Selbst der Großteil der Strenggläubigen respektiere den laizistischen Staat und hege keinerlei Sympathien für eine Theokratie. Wo Derartiges existiert, habe die Distanz zum Staat bei jüngeren Muslimen zudem unterschiedliche soziale Ursachen und zeuge in vielen Fällen schlicht von einer kritischen Haltung, etwa mit Blick auf die französische Kolonialgeschichte. Die Existenz eines wachsenden radikalisierten Milieus bestreitet auch Villechaise zwar nicht. Zu fragen sei jedoch in erster Linie nach den sozialen Bedingungen dieses Wachstums mit Blick auf Marginalisierungserfahrungen und Identitätskonflikte.

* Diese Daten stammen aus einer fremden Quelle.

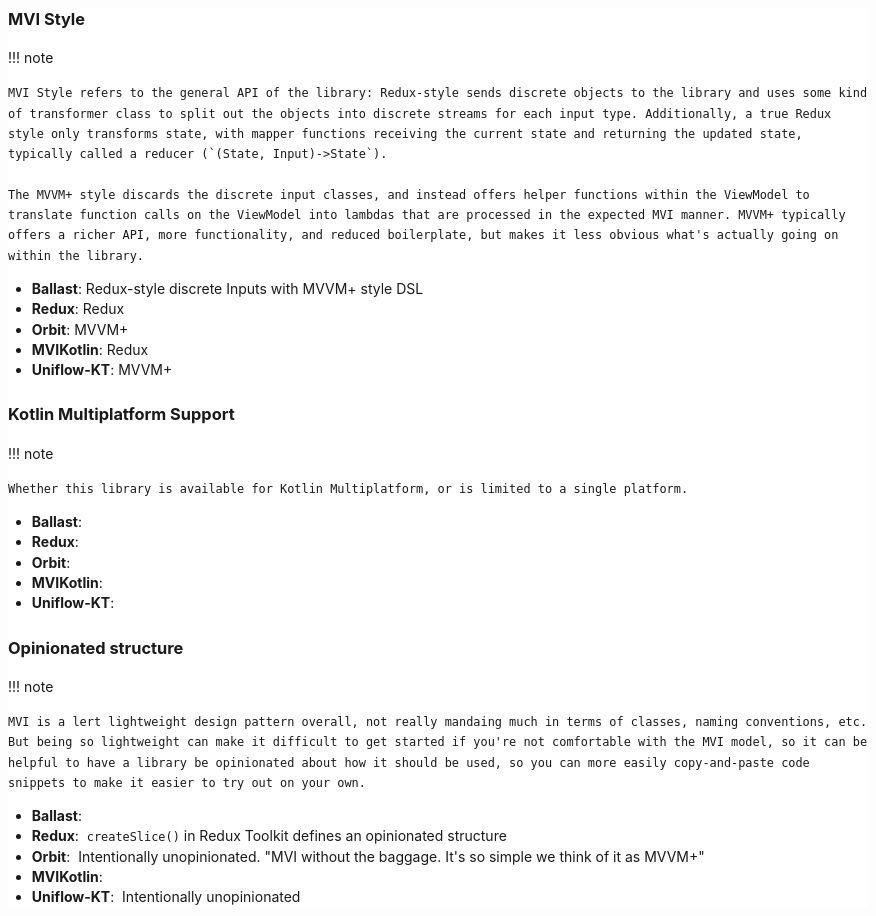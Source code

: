 ### MVI Style

!!! note
    
    MVI Style refers to the general API of the library: Redux-style sends discrete objects to the library and uses some kind
    of transformer class to split out the objects into discrete streams for each input type. Additionally, a true Redux 
    style only transforms state, with mapper functions receiving the current state and returning the updated state, 
    typically called a reducer (`(State, Input)->State`).
    
    The MVVM+ style discards the discrete input classes, and instead offers helper functions within the ViewModel to
    translate function calls on the ViewModel into lambdas that are processed in the expected MVI manner. MVVM+ typically
    offers a richer API, more functionality, and reduced boilerplate, but makes it less obvious what's actually going on
    within the library.

- **Ballast**: Redux-style discrete Inputs with MVVM+ style DSL
- **Redux**: Redux
- **Orbit**: MVVM+
- **MVIKotlin**: Redux
- **Uniflow-KT**: MVVM+

### Kotlin Multiplatform Support

!!! note

    Whether this library is available for Kotlin Multiplatform, or is limited to a single platform.

- **Ballast**: <i class="fas fa-check-double" style="color: green"></i>
- **Redux**: <i class="fas fa-ban" style="color: red"></i>
- **Orbit**: <i class="fas fa-check-double" style="color: green"></i>
- **MVIKotlin**: <i class="fas fa-check-double" style="color: green"></i>
- **Uniflow-KT**: <i class="fas fa-ban" style="color: red"></i>

### Opinionated structure

!!! note

    MVI is a lert lightweight design pattern overall, not really mandaing much in terms of classes, naming conventions, etc. 
    But being so lightweight can make it difficult to get started if you're not comfortable with the MVI model, so it can be
    helpful to have a library be opinionated about how it should be used, so you can more easily copy-and-paste code 
    snippets to make it easier to try out on your own.

- **Ballast**: <i class="fas fa-check-double" style="color: green"></i>&nbsp;
- **Redux**: <i class="fas fa-check" style="color: purple"></i>&nbsp;`createSlice()` in Redux Toolkit defines an opinionated structure
- **Orbit**: <i class="fas fa-ban" style="color: red"></i>&nbsp;Intentionally unopinionated. "MVI without the baggage. It's so simple we think of it as MVVM+"
- **MVIKotlin**: <i class="fas fa-ban" style="color: red"></i>&nbsp;
- **Uniflow-KT**: <i class="fas fa-ban" style="color: red"></i>&nbsp;Intentionally unopinionated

In der Diskussion um die »islamistischen Ökosysteme« zeigt sich damit erneut eine altbekannte Bruchlinie, die eng mit den politischen Lagern korreliert. Die eine Seite hält den Begriff für ein politisches Schlagwort, der Heterogenität und Komplexität eher verdeckt als entwirrt. Sie betrachtet den fundamentalistischen Islam als gefährlich, doch eher marginal, fragt nach seinen gesamtgesellschaftlichen Erfolgsbedingungen und kritisiert die Vorstellung religiös-kultureller »Essenzen«. Die andere Seite zeigt sich weit stärker alarmiert durch etablierte, hocheffektive »Ökosysteme«. Diese sieht sie als Resultat einer erfolgreichen politischen Strategie, die Integrationsbemühungen vonseiten der nichtmuslimischen Mehrheit bewusst bekämpft, sich durchaus existente religiös-kulturelle Dispositionen zunutze macht - und nicht zuletzt von fehlendem Gegendruck profitiert.

Für Macron und seinen Innenminister Gérald Darmanin scheint nicht erst seit den jüngsten Vorfällen klar zu sein, welcher Seite ihre Aufmerksamkeit gebührt. Schon vor dem Mord an Paty präsentierte der Präsident einen auf Ergebnissen einer Enquete-Kommission des Senats basierenden Strategieplan, der auf die systematische Zerschlagung der islamistischen Territorialpolitik abzielt, digitale Räume inklusive. Nach dem Mord in Conflans kündigte er unter der Parole »Die Angst wird die Seiten wechseln« weitere Maßnahmen an, die derzeit anlaufen. Die Regierung, so die Botschaft, hat mit der Rückeroberung der »verlorenen Gebiete« begonnen. Und skeptische Stimmen sind bei Regierungen, die sich im Krieg wähnen, bekanntlich wenig populär.